Search the material for the string "نباید", then return every line where it is found.

--*--

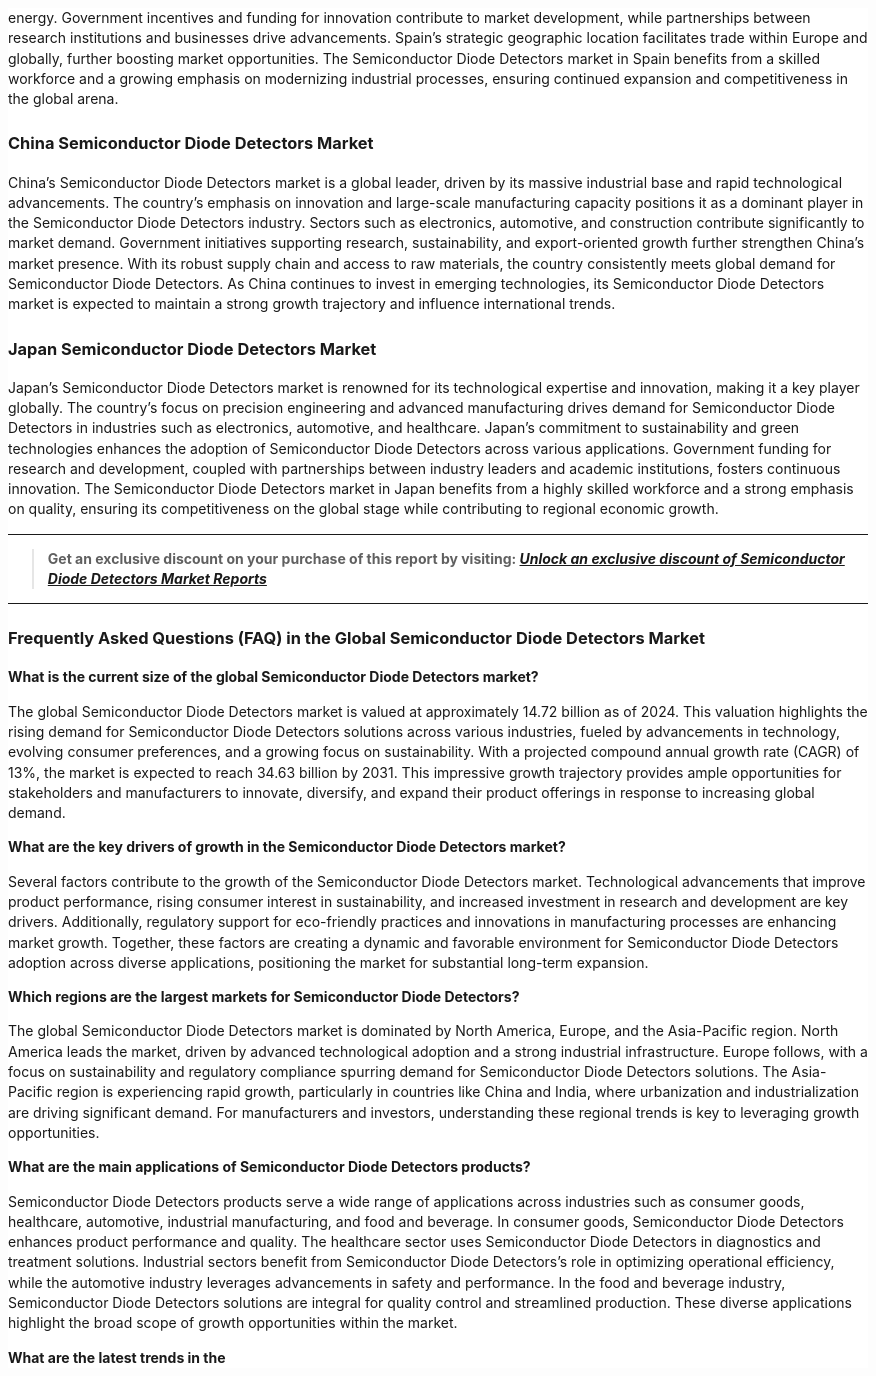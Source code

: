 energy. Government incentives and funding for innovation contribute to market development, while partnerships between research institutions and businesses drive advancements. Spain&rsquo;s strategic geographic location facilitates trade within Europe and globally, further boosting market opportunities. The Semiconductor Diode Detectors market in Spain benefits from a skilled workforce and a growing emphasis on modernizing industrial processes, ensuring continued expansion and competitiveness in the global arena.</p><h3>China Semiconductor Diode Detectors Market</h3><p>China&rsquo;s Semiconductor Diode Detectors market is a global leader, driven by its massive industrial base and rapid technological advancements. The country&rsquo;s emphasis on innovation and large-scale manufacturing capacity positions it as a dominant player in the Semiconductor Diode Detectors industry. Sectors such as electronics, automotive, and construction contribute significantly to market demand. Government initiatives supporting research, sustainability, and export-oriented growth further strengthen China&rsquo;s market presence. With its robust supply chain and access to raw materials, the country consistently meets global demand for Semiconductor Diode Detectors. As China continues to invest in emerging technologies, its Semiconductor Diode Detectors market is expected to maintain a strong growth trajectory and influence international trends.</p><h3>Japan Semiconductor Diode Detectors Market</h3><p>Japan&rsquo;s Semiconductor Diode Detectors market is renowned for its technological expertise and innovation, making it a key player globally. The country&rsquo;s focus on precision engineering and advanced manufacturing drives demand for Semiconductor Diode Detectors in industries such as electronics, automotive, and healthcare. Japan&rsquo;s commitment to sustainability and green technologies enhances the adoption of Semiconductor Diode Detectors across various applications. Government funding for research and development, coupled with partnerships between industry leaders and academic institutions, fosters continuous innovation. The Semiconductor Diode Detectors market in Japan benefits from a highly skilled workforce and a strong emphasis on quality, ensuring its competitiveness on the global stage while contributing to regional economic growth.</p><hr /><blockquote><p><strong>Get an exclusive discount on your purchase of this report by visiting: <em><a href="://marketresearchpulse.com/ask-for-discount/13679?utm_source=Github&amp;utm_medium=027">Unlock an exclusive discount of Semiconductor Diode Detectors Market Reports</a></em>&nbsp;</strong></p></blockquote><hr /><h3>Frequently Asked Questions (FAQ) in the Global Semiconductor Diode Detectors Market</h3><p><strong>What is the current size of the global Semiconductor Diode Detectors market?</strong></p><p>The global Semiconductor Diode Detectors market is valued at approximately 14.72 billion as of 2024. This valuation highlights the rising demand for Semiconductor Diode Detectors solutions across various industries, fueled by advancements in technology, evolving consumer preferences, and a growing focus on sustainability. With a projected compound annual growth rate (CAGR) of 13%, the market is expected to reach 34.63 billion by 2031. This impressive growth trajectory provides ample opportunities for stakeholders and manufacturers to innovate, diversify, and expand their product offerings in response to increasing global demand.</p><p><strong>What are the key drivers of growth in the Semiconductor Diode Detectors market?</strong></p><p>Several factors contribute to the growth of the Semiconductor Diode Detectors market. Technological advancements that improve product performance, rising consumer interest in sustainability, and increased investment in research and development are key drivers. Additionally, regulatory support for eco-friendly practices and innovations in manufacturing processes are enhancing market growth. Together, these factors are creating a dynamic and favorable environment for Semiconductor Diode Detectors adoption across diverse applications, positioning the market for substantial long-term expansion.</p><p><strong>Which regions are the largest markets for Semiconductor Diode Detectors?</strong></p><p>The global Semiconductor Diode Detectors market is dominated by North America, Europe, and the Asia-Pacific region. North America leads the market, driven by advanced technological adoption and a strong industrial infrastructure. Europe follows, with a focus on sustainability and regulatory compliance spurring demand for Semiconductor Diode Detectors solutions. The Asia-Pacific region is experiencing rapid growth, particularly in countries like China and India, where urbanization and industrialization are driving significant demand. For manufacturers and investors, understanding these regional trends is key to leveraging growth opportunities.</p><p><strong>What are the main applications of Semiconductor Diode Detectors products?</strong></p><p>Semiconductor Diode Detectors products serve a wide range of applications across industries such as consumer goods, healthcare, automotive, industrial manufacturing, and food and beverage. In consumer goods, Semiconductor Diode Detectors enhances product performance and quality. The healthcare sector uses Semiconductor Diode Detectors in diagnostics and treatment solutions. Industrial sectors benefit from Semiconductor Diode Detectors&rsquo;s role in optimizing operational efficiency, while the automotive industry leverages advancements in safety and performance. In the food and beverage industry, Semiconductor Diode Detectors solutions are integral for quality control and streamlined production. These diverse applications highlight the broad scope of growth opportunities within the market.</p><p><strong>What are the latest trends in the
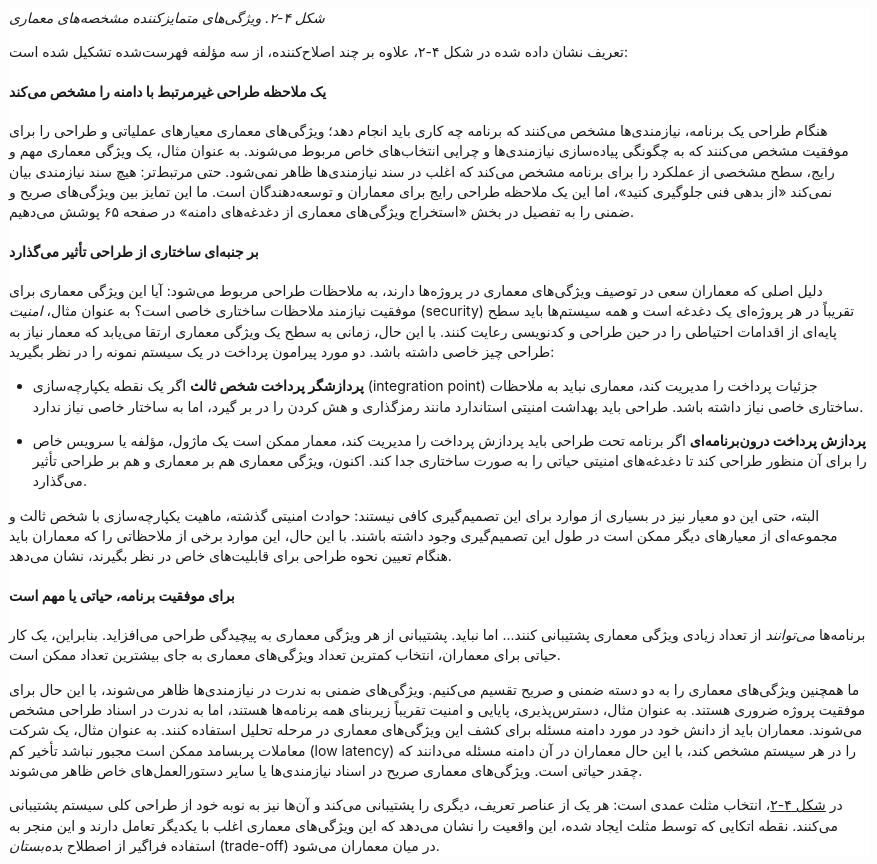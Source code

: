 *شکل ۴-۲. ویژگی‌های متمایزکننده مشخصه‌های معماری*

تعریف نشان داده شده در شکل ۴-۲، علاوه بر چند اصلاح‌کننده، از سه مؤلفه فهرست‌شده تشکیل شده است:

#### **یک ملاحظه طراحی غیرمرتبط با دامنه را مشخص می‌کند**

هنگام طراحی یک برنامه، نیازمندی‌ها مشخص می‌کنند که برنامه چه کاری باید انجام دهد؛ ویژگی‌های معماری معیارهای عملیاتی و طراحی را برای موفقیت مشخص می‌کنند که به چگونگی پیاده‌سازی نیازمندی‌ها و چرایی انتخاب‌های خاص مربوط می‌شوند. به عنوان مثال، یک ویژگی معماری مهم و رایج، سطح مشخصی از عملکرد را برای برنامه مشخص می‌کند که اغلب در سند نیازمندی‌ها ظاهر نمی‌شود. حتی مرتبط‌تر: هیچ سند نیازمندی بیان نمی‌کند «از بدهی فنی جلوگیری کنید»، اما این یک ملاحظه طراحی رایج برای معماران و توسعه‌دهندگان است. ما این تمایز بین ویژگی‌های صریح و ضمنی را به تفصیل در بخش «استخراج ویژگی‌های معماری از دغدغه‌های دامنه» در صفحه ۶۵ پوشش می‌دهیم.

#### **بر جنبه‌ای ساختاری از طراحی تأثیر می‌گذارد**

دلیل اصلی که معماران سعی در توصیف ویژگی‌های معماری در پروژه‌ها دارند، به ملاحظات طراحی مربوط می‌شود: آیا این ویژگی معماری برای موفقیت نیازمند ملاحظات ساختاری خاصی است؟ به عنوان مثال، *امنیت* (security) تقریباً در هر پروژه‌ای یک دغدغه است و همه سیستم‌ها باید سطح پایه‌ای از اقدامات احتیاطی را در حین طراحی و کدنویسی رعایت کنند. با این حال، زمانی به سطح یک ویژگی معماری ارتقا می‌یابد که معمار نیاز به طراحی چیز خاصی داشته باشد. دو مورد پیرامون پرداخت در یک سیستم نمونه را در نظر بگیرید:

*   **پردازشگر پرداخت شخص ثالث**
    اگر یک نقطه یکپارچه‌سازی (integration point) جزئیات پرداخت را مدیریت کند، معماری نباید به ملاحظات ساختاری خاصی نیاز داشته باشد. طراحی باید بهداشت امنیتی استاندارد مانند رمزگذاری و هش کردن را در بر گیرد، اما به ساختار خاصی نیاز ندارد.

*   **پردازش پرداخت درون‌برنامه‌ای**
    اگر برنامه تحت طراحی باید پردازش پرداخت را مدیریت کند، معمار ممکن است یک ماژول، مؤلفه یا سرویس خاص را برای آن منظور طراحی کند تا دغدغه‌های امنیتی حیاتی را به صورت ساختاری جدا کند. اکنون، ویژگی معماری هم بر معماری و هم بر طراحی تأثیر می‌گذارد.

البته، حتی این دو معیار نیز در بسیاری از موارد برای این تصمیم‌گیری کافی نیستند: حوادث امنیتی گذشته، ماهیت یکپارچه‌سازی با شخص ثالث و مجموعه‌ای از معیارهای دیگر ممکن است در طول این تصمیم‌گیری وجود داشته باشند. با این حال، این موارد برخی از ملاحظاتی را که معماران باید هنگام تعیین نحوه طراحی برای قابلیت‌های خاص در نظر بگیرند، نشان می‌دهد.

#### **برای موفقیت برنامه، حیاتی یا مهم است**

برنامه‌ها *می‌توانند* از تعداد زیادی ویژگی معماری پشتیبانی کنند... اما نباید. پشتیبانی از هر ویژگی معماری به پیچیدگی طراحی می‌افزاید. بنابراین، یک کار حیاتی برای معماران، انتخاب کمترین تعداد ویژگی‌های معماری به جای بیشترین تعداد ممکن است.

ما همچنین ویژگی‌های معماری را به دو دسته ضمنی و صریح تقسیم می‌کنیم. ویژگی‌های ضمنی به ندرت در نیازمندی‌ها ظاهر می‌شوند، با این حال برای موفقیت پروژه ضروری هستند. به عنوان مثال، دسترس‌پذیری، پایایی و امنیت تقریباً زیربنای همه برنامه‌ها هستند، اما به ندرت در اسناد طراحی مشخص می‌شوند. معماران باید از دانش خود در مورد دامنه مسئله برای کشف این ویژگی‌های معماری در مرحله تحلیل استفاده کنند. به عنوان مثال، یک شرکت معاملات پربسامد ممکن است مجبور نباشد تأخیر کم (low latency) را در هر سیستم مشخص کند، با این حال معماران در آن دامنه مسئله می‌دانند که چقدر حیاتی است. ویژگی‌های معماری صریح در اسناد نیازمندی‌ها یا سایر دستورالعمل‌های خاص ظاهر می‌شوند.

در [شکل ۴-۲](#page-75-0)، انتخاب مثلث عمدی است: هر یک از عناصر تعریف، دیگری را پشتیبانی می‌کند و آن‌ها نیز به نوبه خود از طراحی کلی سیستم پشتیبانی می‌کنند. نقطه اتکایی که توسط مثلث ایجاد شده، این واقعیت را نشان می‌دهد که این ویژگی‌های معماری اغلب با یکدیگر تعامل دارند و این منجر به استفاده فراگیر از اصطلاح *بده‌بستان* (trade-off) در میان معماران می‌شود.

--*--

### Finished task
    اگر یک نقطه یکپارچه‌سازی (integration point) جزئیات پرداخت را مدیریت کند، معماری نباید به ملاحظات ساختاری خاصی نیاز داشته باشد. طراحی باید بهداشت امنیتی استاندارد مانند رمزگذاری و هش کردن را در بر گیرد، اما به ساختار خاصی نیاز ندارد.
برنامه‌ها *می‌توانند* از تعداد زیادی ویژگی معماری پشتیبانی کنند... اما نباید. پشتیبانی از هر ویژگی معماری به پیچیدگی طراحی می‌افزاید. بنابراین، یک کار حیاتی برای معماران، انتخاب کمترین تعداد ویژگی‌های معماری به جای بیشترین تعداد ممکن است.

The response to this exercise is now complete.